Friday, 19 December 2014: 5:45 PM
William James Williams1,2, Andrey Yu Proshutinsky3, Richard A Krishfield3, Mary-Louise E. Timmermans4, Michiyo Yamamoto-Kawai5, William Li6, Sarah Zimmermann2, Jenny Hutchings7, Fiona McLaughlin2 and Eddy Carmack2, (1)Organization Not Listed, Washington, DC, United States, (2)Fisheries and Oceans Canada, Institute of Ocean Sciences, Sidney, BC, Canada, (3)WHOI, Woods Hole, MA, United States, (4)Yale University, New Haven, CT, United States, (5)Tokyo Univ Marine Sci &Tech, Tokyo, Japan, (6)Fisheries and Oceans Canada, Bedford Institute of Oceanography, Dartmouth, Canada, (7)Oregon State University, Corvallis, OR, United States
Abstract:
Annual expeditions, that make use of ships, moorings and ice tethered platforms, have monitored oceanographic conditions in the Beaufort Gyre Region of the Canada Basin since 2003. These basin-wide surveys, together with available earlier data, show linkages between the physical, geo-chemical and ecosystem components during a period of rapid change, largely forced by increased multi-year ice melt and a prolonged anticyclonic phase of the Arctic Ocean circulation.

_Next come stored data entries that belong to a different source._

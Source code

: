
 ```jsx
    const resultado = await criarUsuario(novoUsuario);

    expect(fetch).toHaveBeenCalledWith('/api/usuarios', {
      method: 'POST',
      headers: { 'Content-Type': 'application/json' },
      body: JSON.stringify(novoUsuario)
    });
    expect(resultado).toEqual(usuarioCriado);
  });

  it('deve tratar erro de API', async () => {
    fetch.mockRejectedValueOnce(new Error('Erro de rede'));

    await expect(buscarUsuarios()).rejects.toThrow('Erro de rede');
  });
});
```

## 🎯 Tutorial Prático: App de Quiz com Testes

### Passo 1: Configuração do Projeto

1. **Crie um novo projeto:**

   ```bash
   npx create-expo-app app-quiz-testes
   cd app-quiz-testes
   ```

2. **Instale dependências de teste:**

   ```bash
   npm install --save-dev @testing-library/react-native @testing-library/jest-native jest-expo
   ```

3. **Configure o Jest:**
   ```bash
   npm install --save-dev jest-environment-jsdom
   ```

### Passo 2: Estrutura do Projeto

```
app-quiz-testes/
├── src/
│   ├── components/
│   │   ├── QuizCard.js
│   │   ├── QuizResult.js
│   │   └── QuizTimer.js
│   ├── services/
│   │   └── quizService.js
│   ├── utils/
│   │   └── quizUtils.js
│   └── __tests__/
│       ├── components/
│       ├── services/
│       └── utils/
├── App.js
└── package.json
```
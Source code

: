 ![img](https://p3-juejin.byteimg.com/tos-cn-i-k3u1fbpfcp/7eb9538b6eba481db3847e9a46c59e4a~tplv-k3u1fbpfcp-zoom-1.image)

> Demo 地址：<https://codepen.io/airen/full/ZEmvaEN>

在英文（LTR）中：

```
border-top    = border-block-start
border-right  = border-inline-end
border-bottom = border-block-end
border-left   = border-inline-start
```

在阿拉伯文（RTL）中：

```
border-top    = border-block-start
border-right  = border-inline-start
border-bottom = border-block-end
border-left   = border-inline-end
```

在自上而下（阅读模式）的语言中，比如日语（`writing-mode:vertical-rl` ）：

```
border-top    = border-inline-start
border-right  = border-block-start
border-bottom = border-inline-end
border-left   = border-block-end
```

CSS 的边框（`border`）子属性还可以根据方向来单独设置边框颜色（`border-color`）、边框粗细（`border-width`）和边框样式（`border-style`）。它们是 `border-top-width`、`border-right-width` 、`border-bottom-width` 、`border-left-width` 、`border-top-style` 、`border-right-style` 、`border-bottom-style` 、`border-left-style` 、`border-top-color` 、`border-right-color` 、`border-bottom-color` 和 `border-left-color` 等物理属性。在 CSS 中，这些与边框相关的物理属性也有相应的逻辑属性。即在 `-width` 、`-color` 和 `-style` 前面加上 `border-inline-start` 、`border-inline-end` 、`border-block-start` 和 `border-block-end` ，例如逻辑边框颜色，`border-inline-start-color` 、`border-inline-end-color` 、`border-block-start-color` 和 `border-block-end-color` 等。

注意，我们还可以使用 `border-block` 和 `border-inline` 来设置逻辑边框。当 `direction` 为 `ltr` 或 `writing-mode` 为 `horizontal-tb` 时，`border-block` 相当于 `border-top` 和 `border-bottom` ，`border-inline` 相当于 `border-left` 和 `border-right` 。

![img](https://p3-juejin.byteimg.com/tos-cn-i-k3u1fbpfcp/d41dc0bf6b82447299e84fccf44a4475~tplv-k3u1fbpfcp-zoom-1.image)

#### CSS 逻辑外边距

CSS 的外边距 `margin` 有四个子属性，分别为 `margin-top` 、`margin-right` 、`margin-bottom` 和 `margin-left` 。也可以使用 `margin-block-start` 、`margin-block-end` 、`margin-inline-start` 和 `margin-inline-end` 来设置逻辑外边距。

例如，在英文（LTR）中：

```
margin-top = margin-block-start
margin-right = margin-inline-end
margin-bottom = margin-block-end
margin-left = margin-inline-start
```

The resulting Ekman convergence has led to a progressive accumulation of river and ice-melt-derived freshwater within the gyre, an increase in surface stratification and depression of the halocline. These changes in physical state have led to a decrease in aragonite saturation state, a deepening of the top of the nutricline and subsurface chlorophyll maximum and a shift in phytoplankton size spectra. Recent years have shown a slight relaxation of the Beaufort Gyre, in addition to large variation in ice cover, leading to informed speculation that the gyre may now be poised to release some of its accumulated freshwater as a salinity anomaly into the global system.